Intelectuales costarricenses se oponen a una teocracia

Elpais.cr

“…Es prohibida toda forma de propaganda en la cual, valiéndose de las creencias religiosas del pueblo o invocando motivos de religión, se incite a la ciudadanía en general, o a los ciudadanos en particular, a que se adhieran o se separen de partidos o candidaturas determinadas.”

Código Electoral, Art.136

“No se podrá hacer en forma alguna propaganda política por clérigos o seglares invocando motivos de religión o valiéndose, como medio, de creencias religiosas”

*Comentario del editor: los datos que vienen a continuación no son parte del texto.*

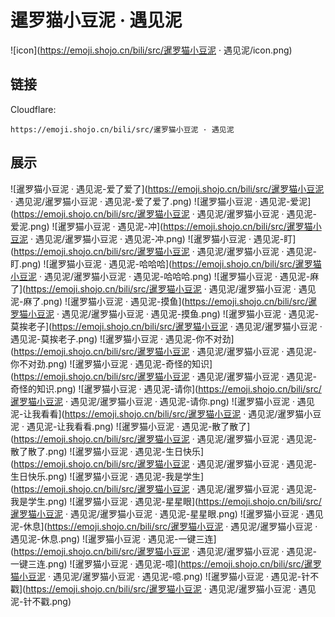 # 暹罗猫小豆泥 · 遇见泥
![icon](https://emoji.shojo.cn/bili/src/暹罗猫小豆泥 · 遇见泥/icon.png)
## 链接
Cloudflare:
```
https://emoji.shojo.cn/bili/src/暹罗猫小豆泥 · 遇见泥
```
## 展示
![暹罗猫小豆泥 · 遇见泥-爱了爱了](https://emoji.shojo.cn/bili/src/暹罗猫小豆泥 · 遇见泥/暹罗猫小豆泥 · 遇见泥-爱了爱了.png)
![暹罗猫小豆泥 · 遇见泥-爱泥](https://emoji.shojo.cn/bili/src/暹罗猫小豆泥 · 遇见泥/暹罗猫小豆泥 · 遇见泥-爱泥.png)
![暹罗猫小豆泥 · 遇见泥-冲](https://emoji.shojo.cn/bili/src/暹罗猫小豆泥 · 遇见泥/暹罗猫小豆泥 · 遇见泥-冲.png)
![暹罗猫小豆泥 · 遇见泥-盯](https://emoji.shojo.cn/bili/src/暹罗猫小豆泥 · 遇见泥/暹罗猫小豆泥 · 遇见泥-盯.png)
![暹罗猫小豆泥 · 遇见泥-哈哈哈](https://emoji.shojo.cn/bili/src/暹罗猫小豆泥 · 遇见泥/暹罗猫小豆泥 · 遇见泥-哈哈哈.png)
![暹罗猫小豆泥 · 遇见泥-麻了](https://emoji.shojo.cn/bili/src/暹罗猫小豆泥 · 遇见泥/暹罗猫小豆泥 · 遇见泥-麻了.png)
![暹罗猫小豆泥 · 遇见泥-摸鱼](https://emoji.shojo.cn/bili/src/暹罗猫小豆泥 · 遇见泥/暹罗猫小豆泥 · 遇见泥-摸鱼.png)
![暹罗猫小豆泥 · 遇见泥-莫挨老子](https://emoji.shojo.cn/bili/src/暹罗猫小豆泥 · 遇见泥/暹罗猫小豆泥 · 遇见泥-莫挨老子.png)
![暹罗猫小豆泥 · 遇见泥-你不对劲](https://emoji.shojo.cn/bili/src/暹罗猫小豆泥 · 遇见泥/暹罗猫小豆泥 · 遇见泥-你不对劲.png)
![暹罗猫小豆泥 · 遇见泥-奇怪的知识](https://emoji.shojo.cn/bili/src/暹罗猫小豆泥 · 遇见泥/暹罗猫小豆泥 · 遇见泥-奇怪的知识.png)
![暹罗猫小豆泥 · 遇见泥-请你](https://emoji.shojo.cn/bili/src/暹罗猫小豆泥 · 遇见泥/暹罗猫小豆泥 · 遇见泥-请你.png)
![暹罗猫小豆泥 · 遇见泥-让我看看](https://emoji.shojo.cn/bili/src/暹罗猫小豆泥 · 遇见泥/暹罗猫小豆泥 · 遇见泥-让我看看.png)
![暹罗猫小豆泥 · 遇见泥-散了散了](https://emoji.shojo.cn/bili/src/暹罗猫小豆泥 · 遇见泥/暹罗猫小豆泥 · 遇见泥-散了散了.png)
![暹罗猫小豆泥 · 遇见泥-生日快乐](https://emoji.shojo.cn/bili/src/暹罗猫小豆泥 · 遇见泥/暹罗猫小豆泥 · 遇见泥-生日快乐.png)
![暹罗猫小豆泥 · 遇见泥-我是学生](https://emoji.shojo.cn/bili/src/暹罗猫小豆泥 · 遇见泥/暹罗猫小豆泥 · 遇见泥-我是学生.png)
![暹罗猫小豆泥 · 遇见泥-星星眼](https://emoji.shojo.cn/bili/src/暹罗猫小豆泥 · 遇见泥/暹罗猫小豆泥 · 遇见泥-星星眼.png)
![暹罗猫小豆泥 · 遇见泥-休息](https://emoji.shojo.cn/bili/src/暹罗猫小豆泥 · 遇见泥/暹罗猫小豆泥 · 遇见泥-休息.png)
![暹罗猫小豆泥 · 遇见泥-一键三连](https://emoji.shojo.cn/bili/src/暹罗猫小豆泥 · 遇见泥/暹罗猫小豆泥 · 遇见泥-一键三连.png)
![暹罗猫小豆泥 · 遇见泥-噫](https://emoji.shojo.cn/bili/src/暹罗猫小豆泥 · 遇见泥/暹罗猫小豆泥 · 遇见泥-噫.png)
![暹罗猫小豆泥 · 遇见泥-针不戳](https://emoji.shojo.cn/bili/src/暹罗猫小豆泥 · 遇见泥/暹罗猫小豆泥 · 遇见泥-针不戳.png)
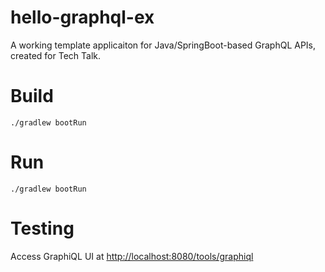 # hello-graphql-ex

A working template applicaiton for Java/SpringBoot-based GraphQL APIs, created for Tech Talk.

# Build

```
./gradlew bootRun
```

# Run

```
./gradlew bootRun
```

# Testing

Access GraphiQL UI at [http://localhost:8080/tools/graphiql](http://localhost:8080/graphiql)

                                                        Constitución Política, Art.28

Los firmantes, escritores y escritoras, con seria preocupación ante los escenarios que ofrece la segunda ronda electoral en Costa Rica, nos manifestamos con el propósito de llamar la atención de la ciudadanía costarricense, sobre la posibilidad de que un gobierno de corte neopentecostal fomente la intolerancia y el irrespeto a las garantías fundamentales en que se asienta nuestro régimen democrático, negándose de ese modo las particularidades que nos han distinguido como país y produciendo un retroceso histórico de dimensiones incalculables. Por lo tanto, llamamos vehementemente a los ciudadanos y ciudadanas a reflexionar sobre las siguientes amenazas:

  1. La división de los costarricenses en grupos opuestos e irreconciliables, separados por dictados religiosos, por una parte; o por efecto de manipulación de los fantasmas de la Guerra Fría, por otra, creando la posibilidad de una confrontación que acabaría con la paz que ha distinguido a Costa Rica.
  2. La aparición de censuras respecto a las diferencias étnicas, culturales, ideológicas o sexuales y  la negación subterránea de las conquistas sociales de las mujeres.
  3. La pérdida posible del honroso papel de Costa Rica como defensora de los Derechos Humanos, en todos los órdenes.
  4. La pérdida de valores fundamentales de la nación costarricense como la solidaridad, la justicia social, el respeto a las diferencias, la educación con fundamento científico, el compromiso con la ciencia .
  5. La posibilidad de la instauración DE UN RÉGIMEN TEOCRÁTICO, donde los poderes del Estado sean guiados por los principios y valores de un grupo religioso particular, en detrimento del respeto de la libertad de credos.
  6. La pérdida de los activos del Estado y de las instituciones de bien social  y de protección de la naturaleza, por la imposición de un neoliberalismo, que acentuará aún más la desigualdad entre los que más y los que menos tienen. Lamentablemente, esa noción de neoliberalismo subyace en el movimiento neopentecostal.
  7. La posibilidad de la injerencia de sectas religiosas asentadas en el exterior, con lo que Costa Rica se convertiría en parte de la ola evangélica ultraconservadora que está azotando a otros países latinoamericanos.
  8. La imposición de una noción reducida y mercantil de la cultura, a la que se define en su función decorativa y superficial como recreación, deportes o actividad económica, con muy posible irrespeto a la libertad creativa de las artes.

Por todo lo anterior, ENFÁTICAMENTE MANIFESTAMOS:

  • Que el irrespeto a los artículos de la Constitución y el Código Electoral que garantizan la separación entre religión y política parece ser lo que nos ha llevado a esta difícil situación. El TSE permitió que aparecieran partidos políticos asociados a las iglesias y ahora permite que uno de los candidatos utilice abiertamente creencias religiosas para obtener poder político. Llamamos la atención de todos los electores y de la comunidad jurídica internacional sobre el hecho de que la candidatura de quien está haciendo esta infracción podría ya ser inválida, pues habría desoído la Constitución de la República y el Código Electoral. Pedimos una investigación inmediata al respecto, a quien corresponda, y solicitamos que el TSE y la Sala Constitucional  tomen las medidas del caso, frente a la existencia de partidos políticos religiosos que, con su existencia misma, contravienen los artículos de la Constitución y del Código Electoral arriba citados.
  • Que repudiamos a aquellos políticos políticos tradicionales que han fomentado la corrupción, el neoliberalismo a destajo, los manejos contra la ley y el favorecimiento al impacto de las trasnacionales económicas, y ahora culturales, para lo cual no han dudado en desfigurar lo que ha sido nuestra VÍA COSTARRICENSE”.
  • Que llamamos al pueblo de Costa Rica a dar un voto inteligente, que no entregue al país al mejor postor, pues lo nuevo por conocer puede extraviar para siempre nuestra democracia y crear un caos social de graves dimensiones.